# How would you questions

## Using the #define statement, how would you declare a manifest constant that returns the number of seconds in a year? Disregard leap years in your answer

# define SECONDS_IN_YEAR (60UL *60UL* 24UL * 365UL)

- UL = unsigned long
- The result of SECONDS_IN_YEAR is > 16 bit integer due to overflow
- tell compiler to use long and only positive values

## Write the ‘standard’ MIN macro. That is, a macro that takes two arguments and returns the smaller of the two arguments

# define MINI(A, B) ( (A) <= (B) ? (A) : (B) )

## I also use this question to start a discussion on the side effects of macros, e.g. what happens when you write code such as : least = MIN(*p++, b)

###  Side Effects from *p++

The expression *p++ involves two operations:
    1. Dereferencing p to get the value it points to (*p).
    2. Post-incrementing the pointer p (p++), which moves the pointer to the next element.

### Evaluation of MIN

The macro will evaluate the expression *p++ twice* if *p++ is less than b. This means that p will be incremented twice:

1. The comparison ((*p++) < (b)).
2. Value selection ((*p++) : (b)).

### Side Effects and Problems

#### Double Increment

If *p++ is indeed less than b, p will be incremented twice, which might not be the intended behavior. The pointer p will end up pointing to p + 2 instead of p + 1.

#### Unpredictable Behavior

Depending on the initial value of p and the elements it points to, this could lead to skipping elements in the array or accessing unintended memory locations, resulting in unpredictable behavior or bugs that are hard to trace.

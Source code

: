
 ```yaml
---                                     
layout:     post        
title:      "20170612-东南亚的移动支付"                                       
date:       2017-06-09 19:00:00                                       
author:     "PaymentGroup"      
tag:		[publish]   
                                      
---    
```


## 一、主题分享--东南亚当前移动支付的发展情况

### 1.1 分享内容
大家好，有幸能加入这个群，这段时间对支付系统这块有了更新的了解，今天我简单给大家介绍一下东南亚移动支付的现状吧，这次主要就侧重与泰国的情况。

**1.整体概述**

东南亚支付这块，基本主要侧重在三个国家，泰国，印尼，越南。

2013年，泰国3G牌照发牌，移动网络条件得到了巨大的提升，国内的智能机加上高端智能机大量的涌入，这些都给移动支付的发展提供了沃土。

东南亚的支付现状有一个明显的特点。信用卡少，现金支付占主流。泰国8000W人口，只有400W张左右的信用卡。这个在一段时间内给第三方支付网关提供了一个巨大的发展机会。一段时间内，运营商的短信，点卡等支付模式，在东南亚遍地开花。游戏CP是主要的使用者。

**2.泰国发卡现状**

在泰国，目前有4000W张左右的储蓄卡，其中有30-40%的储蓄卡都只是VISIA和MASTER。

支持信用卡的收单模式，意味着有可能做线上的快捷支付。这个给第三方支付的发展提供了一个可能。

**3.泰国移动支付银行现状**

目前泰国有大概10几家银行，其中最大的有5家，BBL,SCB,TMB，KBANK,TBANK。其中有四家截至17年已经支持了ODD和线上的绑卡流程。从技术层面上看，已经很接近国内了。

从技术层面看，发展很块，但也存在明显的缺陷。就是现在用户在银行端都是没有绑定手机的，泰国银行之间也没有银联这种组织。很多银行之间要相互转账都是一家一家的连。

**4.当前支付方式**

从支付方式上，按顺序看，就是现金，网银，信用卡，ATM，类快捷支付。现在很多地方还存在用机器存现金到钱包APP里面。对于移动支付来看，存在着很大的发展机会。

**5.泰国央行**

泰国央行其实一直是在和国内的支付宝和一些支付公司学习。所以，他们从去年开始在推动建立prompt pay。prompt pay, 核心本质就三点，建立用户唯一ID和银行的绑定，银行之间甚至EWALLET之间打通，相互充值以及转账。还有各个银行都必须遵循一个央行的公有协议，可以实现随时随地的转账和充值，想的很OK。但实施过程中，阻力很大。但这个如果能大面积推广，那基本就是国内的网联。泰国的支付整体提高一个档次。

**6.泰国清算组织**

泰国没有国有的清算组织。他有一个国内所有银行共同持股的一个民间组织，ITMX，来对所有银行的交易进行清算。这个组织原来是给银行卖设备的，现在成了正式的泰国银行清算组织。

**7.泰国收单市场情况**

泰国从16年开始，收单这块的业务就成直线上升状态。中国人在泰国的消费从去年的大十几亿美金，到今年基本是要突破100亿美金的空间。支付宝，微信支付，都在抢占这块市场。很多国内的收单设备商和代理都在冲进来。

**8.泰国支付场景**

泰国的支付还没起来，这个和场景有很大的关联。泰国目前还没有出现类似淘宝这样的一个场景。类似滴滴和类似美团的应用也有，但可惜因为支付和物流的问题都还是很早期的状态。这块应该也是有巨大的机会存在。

== == ==

**WHAT TO DO**:
What is needed is an exact copy of the lines above, from the one containing "1. The comparison ((*p++) < (b))." through the one containing "## 一、主题分享--东南亚当前移动支付的发展情况", with nothing added.

**TASK SOLUTION**:
1. The comparison ((*p++) < (b)).
2. Value selection ((*p++) : (b)).

### Side Effects and Problems

#### Double Increment

If *p++ is indeed less than b, p will be incremented twice, which might not be the intended behavior. The pointer p will end up pointing to p + 2 instead of p + 1.

#### Unpredictable Behavior

Depending on the initial value of p and the elements it points to, this could lead to skipping elements in the array or accessing unintended memory locations, resulting in unpredictable behavior or bugs that are hard to trace.

Source code

:
 ```yaml
---                                     
layout:     post        
title:      "20170612-东南亚的移动支付"                                       
date:       2017-06-09 19:00:00                                       
author:     "PaymentGroup"      
tag:		[publish]   
                                      
---    
```


## 一、主题分享--东南亚当前移动支付的发展情况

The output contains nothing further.